## MATERIAL PROVIDED
◆ ◆ ◆
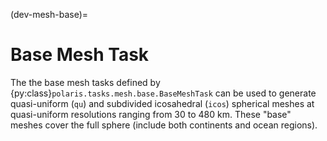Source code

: (dev-mesh-base)=

# Base Mesh Task

The the base mesh tasks defined by {py:class}`polaris.tasks.mesh.base.BaseMeshTask`
can be used to generate quasi-uniform (`qu`) and subdivided icosahedral
(`icos`) spherical meshes at quasi-uniform resolutions ranging from 30 to 480
km.  These "base" meshes cover the full sphere (include both continents and
ocean regions).

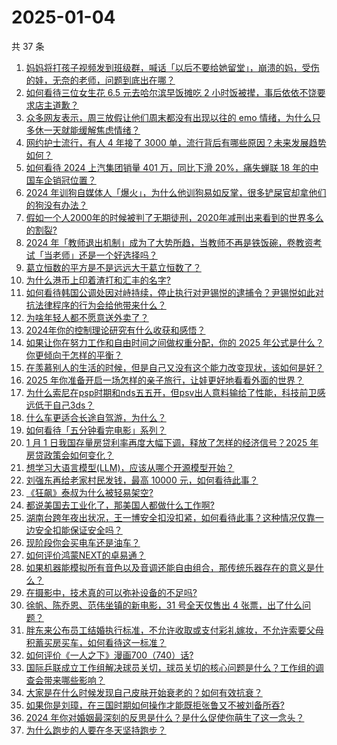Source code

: # 2025-01-04

共 37 条

<!-- BEGIN ZHIHUQUESTIONS -->
<!-- 最后更新时间 Sat Jan 04 2025 01:12:28 GMT+0800 (China Standard Time) -->
1. [妈妈将打孩子视频发到班级群，喊话「以后不要给她留堂」，崩溃的妈，受伤的娃，无奈的老师，问题到底出在哪？](https://www.zhihu.com/question/8425015279)
1. [如何看待三位女生花 6.5 元去哈尔滨早饭摊吃 2 小时饭被撵，事后依依不饶要求店主道歉？](https://www.zhihu.com/question/8547979881)
1. [众多网友表示，周三放假让他们周末都没有出现以往的 emo 情绪，为什么只多休一天就能缓解焦虑情绪？](https://www.zhihu.com/question/8577468131)
1. [网约护士流行，有人 4 年接了 3000 单，流行背后有哪些原因？未来发展趋势如何？](https://www.zhihu.com/question/8448651433)
1. [如何看待 2024 上汽集团销量 401 万，同比下滑 20%，痛失蝉联 18 年的中国车企销冠位置？](https://www.zhihu.com/question/8442831125)
1. [2024 年训狗自媒体人「爆火」，为什么他训狗易如反掌，很多铲屎官却拿他们的狗没有办法？](https://www.zhihu.com/question/6844097120)
1. [假如一个人2000年的时候被判了无期徒刑，2020年减刑出来看到的世界多么的割裂?](https://www.zhihu.com/question/8266618208)
1. [2024 年「教师退出机制」成为了大势所趋，当教师不再是铁饭碗，卷教资考试「当老师」还是一个好选择吗？](https://www.zhihu.com/question/8535187820)
1. [葛立恒数的平方是不是远远大于葛立恒数了？](https://www.zhihu.com/question/571668734)
1. [为什么港币上印着渣打和汇丰的名字?](https://www.zhihu.com/question/622711945)
1. [如何看待韩国公调处因对峙持续，停止执行对尹锡悦的逮捕令？尹锡悦如此对抗法律程序的行为会给他带来什么？](https://www.zhihu.com/question/8595217556)
1. [为啥年轻人都不愿意送外卖了？](https://www.zhihu.com/question/8489181499)
1. [2024年你的控制理论研究有什么收获和感悟？](https://www.zhihu.com/question/5826356735)
1. [如果让你在努力工作和自由时间之间做权重分配，你的 2025 年公式是什么？你更倾向于怎样的平衡？](https://www.zhihu.com/question/7090780000)
1. [在羡慕别人的生活的时候，但是自己又没有这个能力改变现状，该如何是好？](https://www.zhihu.com/question/8540745172)
1. [2025 年你准备开启一场怎样的亲子旅行，让娃更好地看看外面的世界？](https://www.zhihu.com/question/7176271546)
1. [为什么索尼在psp时期和nds五五开，但psv出人意料输给了性能，科技前卫感远低于自己3ds？](https://www.zhihu.com/question/7540905596)
1. [什么车更适合长途自驾游，为什么？](https://www.zhihu.com/question/509797303)
1. [如何看待「五分钟看完电影」系列？](https://www.zhihu.com/question/61313877)
1. [1 月 1 日我国存量房贷利率再度大幅下调，释放了怎样的经济信号？2025 年房贷政策会如何变化？](https://www.zhihu.com/question/8519684913)
1. [想学习大语言模型(LLM)，应该从哪个开源模型开始？](https://www.zhihu.com/question/608820310)
1. [刘强东再给老家村民发钱，最高 10000 元，如何看待此事？](https://www.zhihu.com/question/8528739933)
1. [《狂飙》泰叔为什么被轻易架空?](https://www.zhihu.com/question/582884066)
1. [都说美国去工业化了，那美国人都做什么工作啊?](https://www.zhihu.com/question/641603330)
1. [湖南台跨年夜出状况，王一博安全扣没扣紧，如何看待此事？这种情况仅靠一边安全扣能保证安全吗？](https://www.zhihu.com/question/8414402903)
1. [现阶段你会买电车还是油车？](https://www.zhihu.com/question/1924636440)
1. [如何评价鸿蒙NEXT的卓易通？](https://www.zhihu.com/question/6499113434)
1. [如果机器能模拟所有音色以及音调还能自由组合，那传统乐器存在的意义是什么？](https://www.zhihu.com/question/666890968)
1. [在摄影中，技术真的可以弥补设备的不足吗?](https://www.zhihu.com/question/7209341261)
1. [徐帆、陈乔恩、范伟坐镇的新电影，31 号全天仅售出 4 张票，出了什么问题？](https://www.zhihu.com/question/8453050064)
1. [胖东来公布员工结婚执行标准，不允许收取或支付彩礼嫁妆，不允许索要父母积蓄买房买车，如何看待这一标准？](https://www.zhihu.com/question/8612317214)
1. [如何评价《一人之下》漫画700（740）话?](https://www.zhihu.com/question/8554004349)
1. [国际乒联成立工作组解决球员关切，球员关切的核心问题是什么？工作组的调查会带来哪些影响？](https://www.zhihu.com/question/8626032099)
1. [大家是在什么时候发现自己皮肤开始衰老的？如何有效抗衰？](https://www.zhihu.com/question/2813083268)
1. [如果你是刘璋，在三国时期如何操作才能既拒张鲁又不被刘备所吞?](https://www.zhihu.com/question/3094518992)
1. [2024 年你对婚姻最深刻的反思是什么？是什么促使你萌生了这一念头？](https://www.zhihu.com/question/6752296932)
1. [为什么跑步的人要在冬天坚持跑步？](https://www.zhihu.com/question/7095697293)
<!-- END ZHIHUQUESTIONS -->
◆ ◆ ◆
Go to the line in the material above that contains "1. [如何评价鸿蒙NEXT" and copy exactly from there through the line that contains "1. [在摄影中，技术真的可", stopping after it.

1. [如何评价鸿蒙NEXT的卓易通？](https://www.zhihu.com/question/6499113434)
1. [如果机器能模拟所有音色以及音调还能自由组合，那传统乐器存在的意义是什么？](https://www.zhihu.com/question/666890968)
1. [在摄影中，技术真的可以弥补设备的不足吗?](https://www.zhihu.com/question/7209341261)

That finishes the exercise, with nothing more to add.